OS-level virtualization is an operating system (OS) paradigm in which the kernel allows the existence of multiple isolated user space instances, called containers (LXC, Solaris containers, Docker, Podman), zones (Solaris containers), virtual private servers (OpenVZ), partitions, virtual environments (VEs), virtual kernels (DragonFly BSD), or jails (FreeBSD jail or chroot jail). Such instances may look like real computers from the point of view of programs running in them. A computer program running on an ordinary operating system can see all resources (connected devices, files and folders, network shares, CPU power, quantifiable hardware capabilities) of that computer. However, programs running inside of a container can only see the container's contents and devices assigned to the container.
On Unix-like operating systems, this feature can be seen as an advanced implementation of the standard chroot mechanism, which changes the apparent root folder for the current running process and its children. In addition to isolation mechanisms, the kernel often provides resource-management features to limit the impact of one container's activities on other containers. Linux containers are all based on the virtualization, isolation, and resource management mechanisms provided by the Linux kernel, notably Linux namespaces and cgroups.

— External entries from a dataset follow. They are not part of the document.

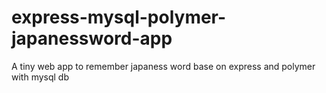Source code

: # express-mysql-polymer-japanessword-app
A tiny web app to remember japaness word base on express and polymer with mysql db
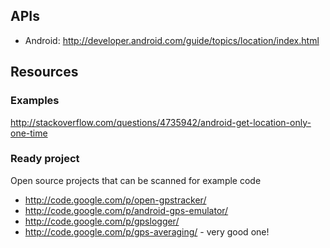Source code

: ## APIs ##
  * Android: http://developer.android.com/guide/topics/location/index.html

## Resources ##

### Examples ###
http://stackoverflow.com/questions/4735942/android-get-location-only-one-time
### Ready project ###
Open source projects that can be scanned for example code
  * http://code.google.com/p/open-gpstracker/
  * http://code.google.com/p/android-gps-emulator/
  * http://code.google.com/p/gpslogger/
  * http://code.google.com/p/gps-averaging/ - very good one!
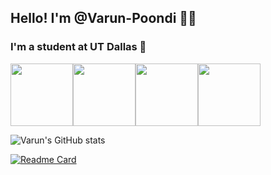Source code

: ## Hello! I'm @Varun-Poondi 🕺🏽
### I'm a student at UT Dallas 🌌

<img src="https://cdn.jsdelivr.net/npm/programming-languages-logos/src/cpp/cpp.png" height="100"><img src="https://cdn.jsdelivr.net/npm/programming-languages-logos/src/java/java.png" height="100"><img src="https://cdn.jsdelivr.net/npm/programming-languages-logos/src/python/python.png" height="100"><img src="https://cdn.jsdelivr.net/npm/programming-languages-logos/src/swift/swift.png" height="100">

![Varun's GitHub stats](https://github-readme-stats.vercel.app/api?username=Varun-Poondi&show_icons=true&theme=radical)
<!--[![Top Langs](https://github-readme-stats.vercel.app/api/top-langs/?username=Varun-Poondi)](https://github.com/Varun-Poondi/github-readme-stats)--->
[![Readme Card](https://github-readme-stats.vercel.app/api/pin/?username=Varun-Poondi&repo=github-readme-stats)](https://github.com/Varun-Poondi/github-readme-stats)



<!---
Varun-Poondi/Varun-Poondi is a ✨ special ✨ repository because its `README.md` (this file) appears on your GitHub profile.
You can click the Preview link to take a look at your changes.
--->
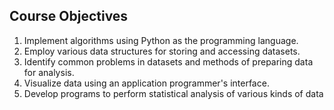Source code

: ## Course Objectives

1. Implement algorithms using Python as the programming language.
2. Employ various data structures for storing and accessing datasets.
3. Identify common problems in datasets and methods of preparing data for analysis.
4. Visualize data using an application programmer's interface.
5. Develop programs to perform statistical analysis of various kinds of data
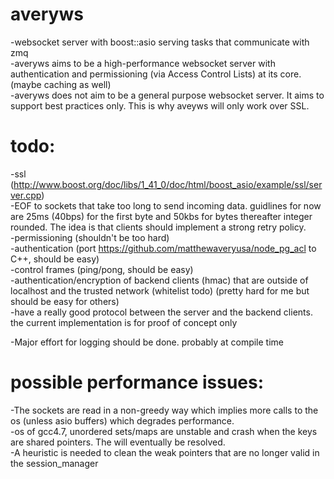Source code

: averyws
=======

-websocket server with boost::asio serving tasks that communicate with zmq  
-averyws aims to be a high-performance websocket server with authentication and permissioning (via Access Control Lists) at its core. (maybe caching as well)  
-averyws does not aim to be a general purpose websocket server. It aims to support best practices only. This is why aveyws will only work over SSL.  

todo:
=====
-ssl (http://www.boost.org/doc/libs/1_41_0/doc/html/boost_asio/example/ssl/server.cpp)  
-EOF to sockets that take too long to send incoming data. guidlines for now are 25ms (40bps) for the first byte and 50kbs for bytes thereafter integer rounded. The idea is that clients should implement a strong retry policy.  
-permissioning (shouldn't be too hard)  
-authentication (port https://github.com/matthewaveryusa/node_pg_acl to C++, should be easy)  
-control frames (ping/pong, should be easy)  
-authentication/encryption of backend clients (hmac) that are outside of localhost and the trusted network (whitelist todo) (pretty hard for me but should be easy for others)  
-have a really good protocol between the server and the backend clients. the current implementation is for proof of concept only  

-Major effort for logging should be done. probably at compile time

possible performance issues:
============================
-The sockets are read in a non-greedy way which implies more calls to the os (unless asio buffers) which degrades performance.  
-os of gcc4.7, unordered sets/maps are unstable and crash when the keys are shared pointers. The will eventually be resolved.  
-A heuristic is needed to clean the weak pointers that are no longer valid in the session_manager  
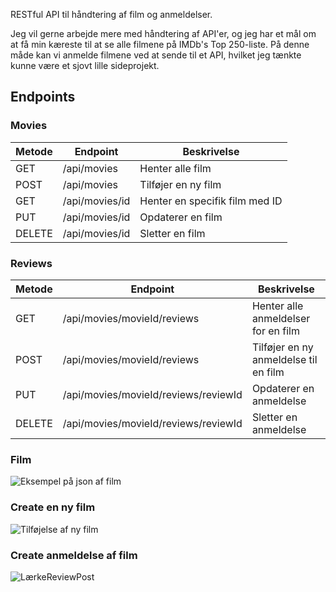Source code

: RESTful API til håndtering af film og anmeldelser.

Jeg vil gerne arbejde mere med håndtering af API'er, og jeg har et mål om at få min kæreste til at se alle filmene på IMDb's Top 250-liste. På denne måde kan vi anmelde filmene ved at sende til et API, hvilket jeg tænkte kunne være et sjovt lille sideprojekt.

## Endpoints

### Movies

| Metode | Endpoint | Beskrivelse
|-----|-----|-----
| GET | /api/movies | Henter alle film
| POST | /api/movies | Tilføjer en ny film
| GET | /api/movies/id | Henter en specifik film med ID
| PUT | /api/movies/id | Opdaterer en film
| DELETE | /api/movies/id | Sletter en film


### Reviews

| Metode | Endpoint | Beskrivelse
|-----|-----|-----
| GET | /api/movies/movieId/reviews | Henter alle anmeldelser for en film
| POST | /api/movies/movieId/reviews | Tilføjer en ny anmeldelse til en film
| PUT | /api/movies/movieId/reviews/reviewId | Opdaterer en anmeldelse
| DELETE | /api/movies/movieId/reviews/reviewId | Sletter en anmeldelse


### Film
![Eksempel på json af film](https://github.com/user-attachments/assets/e1d0f78a-2970-477b-a3aa-5e15414c561b)

### Create en ny film
![Tilføjelse af ny film](https://github.com/user-attachments/assets/8ba7f724-8efc-4bde-830c-55bf79310ad2)

### Create anmeldelse af film
![LærkeReviewPost](https://github.com/user-attachments/assets/c5044269-d241-4656-9085-14b5457cb76e)
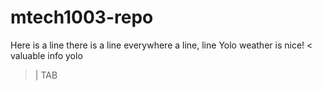 # mtech1003-repo

Here is a line
there is a line
everywhere a line, line
Yolo
weather is nice!             < valuable info
yolo
>|  TAB


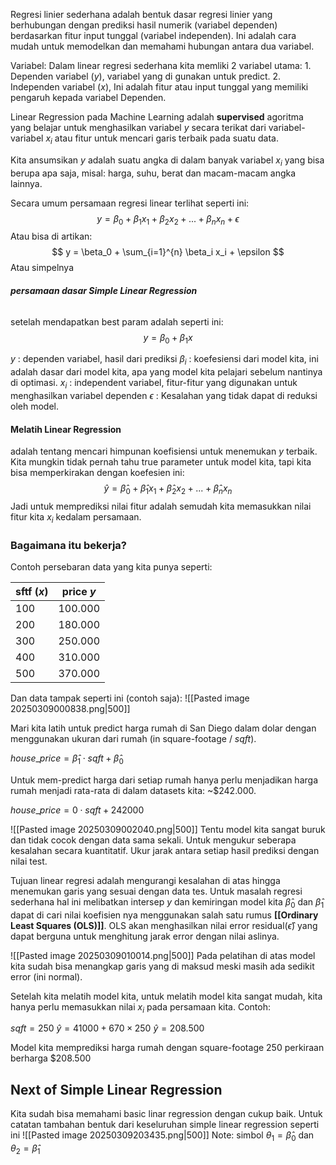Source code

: Regresi linier sederhana adalah bentuk dasar regresi linier yang berhubungan dengan prediksi hasil numerik (variabel dependen) berdasarkan fitur input tunggal (variabel independen). Ini adalah cara mudah untuk memodelkan dan memahami hubungan antara dua variabel.

Variabel:
	Dalam linear regresi sederhana kita memliki 2 variabel utama:
	1. Dependen variabel ($y$), variabel yang di gunakan untuk predict.
	2. Independen variabel ($x$), Ini adalah fitur atau input tunggal yang memiliki pengaruh kepada variabel Dependen.

Linear Regression pada Machine Learning adalah __supervised__ agoritma yang belajar untuk menghasilkan variabel $y$ secara terikat dari variabel-variabel $x_i$ atau fitur untuk mencari garis terbaik pada suatu data.

Kita ansumsikan $y$ adalah suatu angka di dalam banyak variabel $x_i$ yang bisa berupa apa saja, misal: harga, suhu, berat dan macam-macam angka lainnya.

Secara umum persamaan regresi linear terlihat seperti ini:
$$
y = \beta_0 + \beta_1x_1 + \beta_2x_2 + ... + \beta_nx_n + \epsilon
$$
Atau bisa di artikan:
$$
y = \beta_0 + \sum_{i=1}^{n} \beta_i x_i + \epsilon
$$
Atau simpelnya
###### __persamaan dasar Simple Linear Regression__
setelah mendapatkan best param adalah seperti ini:
$$y = \beta_0 + \beta_1x$$

$y$ : dependen variabel, hasil dari prediksi
$\beta_i$ : koefesiensi dari model kita, ini adalah dasar dari model kita, apa yang model kita pelajari sebelum nantinya di optimasi.
$x_i$ : independent variabel, fitur-fitur yang digunakan untuk menghasilkan variabel dependen
$\epsilon$ : Kesalahan yang tidak dapat di reduksi oleh model.

#### __Melatih Linear Regression__ 
adalah tentang mencari himpunan koefisiensi untuk menemukan $y$ terbaik.
Kita mungkin tidak pernah tahu true parameter untuk model kita, tapi kita bisa memperkirakan dengan koefesien ini:
$$
\hat{y} = \hat\beta_0 + \hat\beta_1x_1 + \hat\beta_2x_2 + ... + \hat\beta_nx_n
$$
Jadi untuk memprediksi nilai fitur adalah semudah kita memasukkan nilai fitur kita $x_i$ kedalam persamaan.

### Bagaimana itu bekerja?
Contoh persebaran data yang kita punya seperti:

| sftf ($x$) | price $y$ |
| ---------- | --------- |
| 100        | 100.000   |
| 200        | 180.000   |
| 300        | 250.000   |
| 400        | 310.000   |
| 500        | 370.000   |

Dan data tampak seperti ini (contoh saja):
![[Pasted image 20250309000838.png|500]]

Mari kita latih untuk predict harga rumah di San Diego dalam dolar dengan menggunakan ukuran dari rumah (in square-footage / $sqft$).

$house\_price = \hat\beta_1 \cdot sqft + \hat\beta_0$

Untuk mem-predict harga dari setiap rumah hanya perlu menjadikan harga rumah menjadi rata-rata di dalam datasets kita: ~$242.000.

$house\_price = 0 \cdot sqft + 242000$

![[Pasted image 20250309002040.png|500]]
Tentu model kita sangat buruk dan tidak cocok dengan data sama sekali.
Untuk mengukur seberapa kesalahan secara kuantitatif. Ukur jarak antara setiap hasil prediksi dengan nilai test.

Tujuan linear regresi adalah mengurangi kesalahan di atas hingga menemukan garis yang sesuai dengan data tes. Untuk masalah regresi sederhana hal ini melibatkan intersep $y$ dan kemiringan model kita $\hat\beta_0$ dan $\hat\beta_1$ dapat di cari nilai koefisien nya menggunakan salah satu rumus __[[Ordinary Least Squares (OLS)]]__.
OLS akan menghasilkan nilai error residual($\hat\epsilon$) yang dapat berguna untuk menghitung jarak error dengan nilai aslinya.

![[Pasted image 20250309010014.png|500]]
Pada pelatihan di atas model kita sudah bisa menangkap garis yang di maksud meski masih ada sedikit error (ini normal).

Setelah kita melatih model kita, untuk melatih model kita sangat mudah, kita hanya perlu memasukkan nilai $x_i$ pada persamaan kita.
Contoh:

$sqft = 250$ 
$\hat{y} = 41000 + 670 \times 250$
$\hat{y} = 208.500$

Model kita memprediksi harga rumah dengan square-footage 250 perkiraan berharga $208.500

## Next of Simple Linear Regression 
Kita sudah bisa memahami basic linar regression dengan cukup baik.
Untuk catatan tambahan bentuk dari keseluruhan simple linear regression seperti ini
![[Pasted image 20250309203435.png|500]]
Note: simbol $\theta_1 = \hat\beta_0$ dan $\theta_2 = \hat\beta_1$
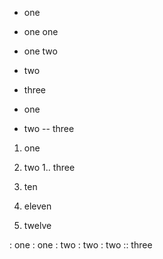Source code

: 
- one
 - one one
 - one two
- two
- three


- one
- two
-- three

1. one
1. two
1.. three

10. ten
11. eleven
12. twelve


: one
 : one
: two
 : two
 : two
:: three
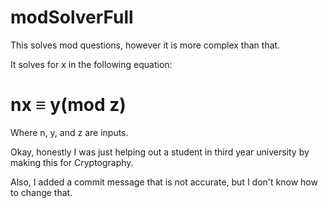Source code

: # modSolverFull
This solves mod questions, however it is more complex than that.

It solves for x in the following equation:
# nx ≡ y(mod z)
Where n, y, and z are inputs.

Okay, honestly I was just helping out a student in third year university by making this for Cryptography.

Also, I added a commit message that is not accurate, but I don't know how to change that.
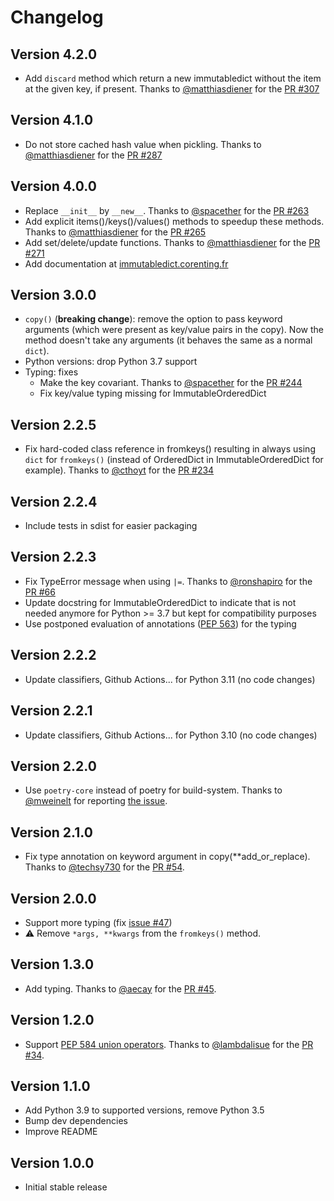 # Changelog

## Version 4.2.0

- Add `discard` method which return a new immutabledict without the item at the given key, if present. Thanks to [@matthiasdiener](https://github.com/matthiasdiener) for the [PR #307](https://github.com/corenting/immutabledict/pull/307)

## Version 4.1.0

- Do not store cached hash value when pickling. Thanks to [@matthiasdiener](https://github.com/matthiasdiener) for the [PR #287](https://github.com/corenting/immutabledict/pull/287)

## Version 4.0.0

- Replace `__init__` by `__new__`. Thanks to [@spacether](https://github.com/spacether) for the [PR #263](https://github.com/corenting/immutabledict/pull/263)
- Add explicit items()/keys()/values() methods to speedup these methods. Thanks to [@matthiasdiener](https://github.com/matthiasdiener) for the [PR #265](https://github.com/corenting/immutabledict/pull/265)
- Add set/delete/update functions. Thanks to [@matthiasdiener](https://github.com/matthiasdiener) for the [PR #271](https://github.com/corenting/immutabledict/pull/271)
- Add documentation at [immutabledict.corenting.fr](https://immutabledict.corenting.fr)

## Version 3.0.0

- `copy()` (**breaking change**): remove the option to pass keyword arguments (which were present as key/value pairs in the copy). Now the method doesn't take any arguments (it behaves the same as a normal `dict`).
- Python versions: drop Python 3.7 support
- Typing: fixes
  - Make the key covariant. Thanks to [@spacether](https://github.com/spacether) for the [PR #244](https://github.com/corenting/immutabledict/pull/244)
  - Fix key/value typing missing for ImmutableOrderedDict

## Version 2.2.5

- Fix hard-coded class reference in fromkeys() resulting in always using `dict` for `fromkeys()` (instead of OrderedDict in ImmutableOrderedDict for example). Thanks to [@cthoyt](https://github.com/cthoyt) for the [PR #234](https://github.com/corenting/immutabledict/pull/234)

## Version 2.2.4

- Include tests in sdist for easier packaging

## Version 2.2.3

- Fix TypeError message when using `|=`. Thanks to [@ronshapiro](https://github.com/ronshapiro) for the [PR #66](https://github.com/corenting/immutabledict/pull/66)
- Update docstring for ImmutableOrderedDict to indicate that is not needed anymore for Python >= 3.7 but kept for compatibility purposes
- Use postponed evaluation of annotations ([PEP 563](https://peps.python.org/pep-0563/)) for the typing

## Version 2.2.2

- Update classifiers, Github Actions... for Python 3.11 (no code changes)

## Version 2.2.1

- Update classifiers, Github Actions... for Python 3.10 (no code changes)

## Version 2.2.0

- Use `poetry-core` instead of poetry for build-system. Thanks to [@mweinelt](https://github.com/mweinelt) for reporting [the issue](https://github.com/corenting/immutabledict/issues/56).

## Version 2.1.0

- Fix type annotation on keyword argument in copy(**add_or_replace). Thanks to [@techsy730](https://github.com/techsy730) for the [PR #54](https://github.com/corenting/immutabledict/pull/54).

## Version 2.0.0

- Support more typing (fix [issue #47](https://github.com/corenting/immutabledict/issues/47))
- ⚠️ Remove `*args, **kwargs` from the `fromkeys()` method.

## Version 1.3.0

- Add typing. Thanks to [@aecay](https://github.com/aecay) for the [PR #45](https://github.com/corenting/immutabledict/pull/45).

## Version 1.2.0

- Support [PEP 584 union operators](https://www.python.org/dev/peps/pep-0584/). Thanks to [@lambdalisue](https://github.com/lambdalisue) for the [PR #34](https://github.com/corenting/immutabledict/pull/34).

## Version 1.1.0

- Add Python 3.9 to supported versions, remove Python 3.5
- Bump dev dependencies
- Improve README

## Version 1.0.0

- Initial stable release

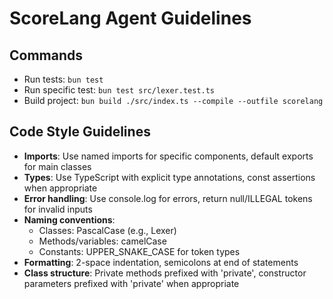# ScoreLang Agent Guidelines

## Commands
- Run tests: `bun test`
- Run specific test: `bun test src/lexer.test.ts`
- Build project: `bun build ./src/index.ts --compile --outfile scorelang`

## Code Style Guidelines
- **Imports**: Use named imports for specific components, default exports for main classes
- **Types**: Use TypeScript with explicit type annotations, const assertions when appropriate
- **Error handling**: Use console.log for errors, return null/ILLEGAL tokens for invalid inputs
- **Naming conventions**: 
  - Classes: PascalCase (e.g., Lexer)
  - Methods/variables: camelCase
  - Constants: UPPER_SNAKE_CASE for token types
- **Formatting**: 2-space indentation, semicolons at end of statements
- **Class structure**: Private methods prefixed with 'private', constructor parameters prefixed with 'private' when appropriate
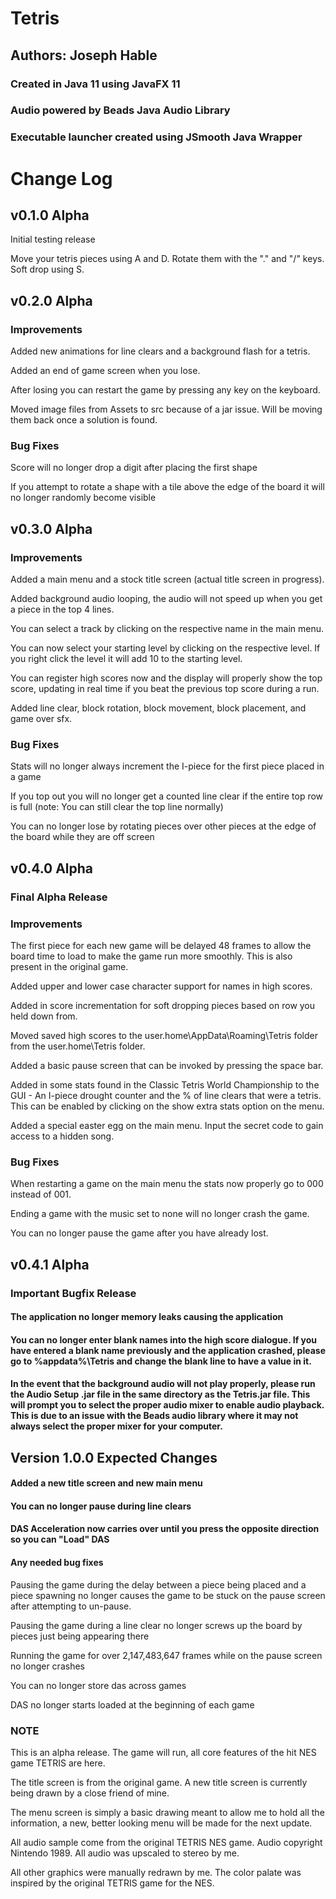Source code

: # Tetris

## Authors: Joseph Hable

### Created in Java 11 using JavaFX 11

### Audio powered by Beads Java Audio Library

### Executable launcher created using JSmooth Java Wrapper

# Change Log

## v0.1.0 Alpha

Initial testing release

Move your tetris pieces using A and D. Rotate them with the "." and "/" keys. Soft drop using S.

## v0.2.0 Alpha

### Improvements

Added new animations for line clears and a background flash for a tetris. 

Added an end of game screen when you lose.

After losing you can restart the game by pressing any key on the keyboard.

Moved image files from Assets to src because of a jar issue. Will be moving them back once a solution is found.

### Bug Fixes

Score will no longer drop a digit after placing the first shape

If you attempt to rotate a shape with a tile above the edge of the board it will no longer randomly become visible

## v0.3.0 Alpha

### Improvements

Added a main menu and a stock title screen (actual title screen in progress).

Added background audio looping, the audio will not speed up when you get a piece in the top 4 lines.

You can select a track by clicking on the respective name in the main menu.

You can now select your starting level by clicking on the respective level. If you right click the level it will add 10 to the starting level.

You can register high scores now and the display will properly show the top score, updating in real time if you beat the previous top score during a run.

Added line clear, block rotation, block movement, block placement, and game over sfx.

### Bug Fixes

Stats will no longer always increment the I-piece for the first piece placed in a game

If you top out you will no longer get a counted line clear if the entire top row is full (note: You can still clear the top line normally)

You can no longer lose by rotating pieces over other pieces at the edge of the board while they are off screen

## v0.4.0 Alpha

### Final Alpha Release

### Improvements

The first piece for each new game will be delayed 48 frames to allow the board time to load to make the game run more smoothly. This is also present in the original game.

Added upper and lower case character support for names in high scores.

Added in score incrementation for soft dropping pieces based on row you held down from.

Moved saved high scores to the user.home\AppData\Roaming\Tetris folder from the user.home\Tetris folder.

Added a basic pause screen that can be invoked by pressing the space bar.

Added in some stats found in the Classic Tetris World Championship to the GUI - An I-piece drought counter and the % of line clears that were a tetris. This can be enabled by clicking on the show extra stats option on the menu.

Added a special easter egg on the main menu. Input the secret code to gain access to a hidden song.

### Bug Fixes

When restarting a game on the main menu the stats now properly go to 000 instead of 001.

Ending a game with the music set to none will no longer crash the game.

You can no longer pause the game after you have already lost.

## v0.4.1 Alpha

### Important Bugfix Release

#### The application no longer memory leaks causing the application 

#### You can no longer enter blank names into the high score dialogue. If you have entered a blank name previously and the application crashed, please go to %appdata%\Tetris and change the blank line to have a value in it.

#### In the event that the background audio will not play properly, please run the Audio Setup .jar file in the same directory as the Tetris.jar file. This will prompt you to select the proper audio mixer to enable audio playback. This is due to an issue with the Beads audio library where it may not always select the proper mixer for your computer. 


## Version 1.0.0 Expected Changes

#### Added a new title screen and new main menu

#### You can no longer pause during line clears

#### DAS Acceleration now carries over until you press the opposite direction so you can "Load" DAS

#### Any needed bug fixes

Pausing the game during the delay between a piece being placed and a piece spawning no longer causes the game to be stuck on the pause screen after attempting to un-pause.

Pausing the game during a line clear no longer screws up the board by pieces just being appearing there 

Running the game for over 2,147,483,647 frames while on the pause screen no longer crashes

You can no longer store das across games

DAS no longer starts loaded at the beginning of each game

### NOTE

This is an alpha release. The game will run, all core features of the hit NES game TETRIS are here.

The title screen is from the original game. A new title screen is currently being drawn by a close friend of mine.

The menu screen is simply a basic drawing meant to allow me to hold all the information, a new, better looking menu will be made for the next update.

All audio sample come from the original TETRIS NES game. Audio copyright Nintendo 1989. All audio was upscaled to stereo by me.

All other graphics were manually redrawn by me. The color palate was inspired by the original TETRIS game for the NES.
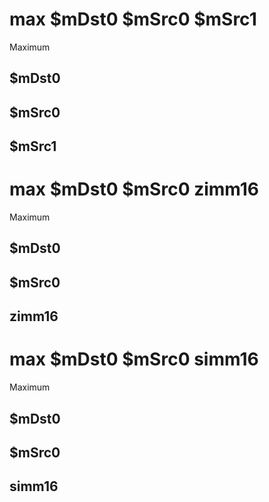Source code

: # max $mDst0 $mSrc0 $mSrc1

Maximum


## $mDst0

## $mSrc0

## $mSrc1

# max $mDst0 $mSrc0 zimm16

Maximum


## $mDst0

## $mSrc0

## zimm16

# max $mDst0 $mSrc0 simm16

Maximum


## $mDst0

## $mSrc0

## simm16

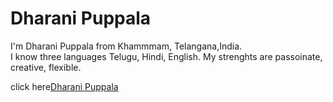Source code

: # Dharani Puppala
I'm Dharani Puppala from Khammmam, Telangana,India.<br>
I know three languages Telugu, Hindi, English. My strenghts are  passoinate, creative, flexible. 

click here[Dharani Puppala](DharaniImage.jpg)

The term container, while most popularly referring to OS-level virtualization systems, is sometimes ambiguously used to refer to fuller virtual machine environments operating in varying degrees of concert with the host OS, e.g., Microsoft's Hyper-V containers. A more historic overview of virtualization in general since 1960 can be found in the Timeline of virtualization development.
On ordinary operating systems for personal computers, a computer program can see (even though it might not be able to access) all the system's resources.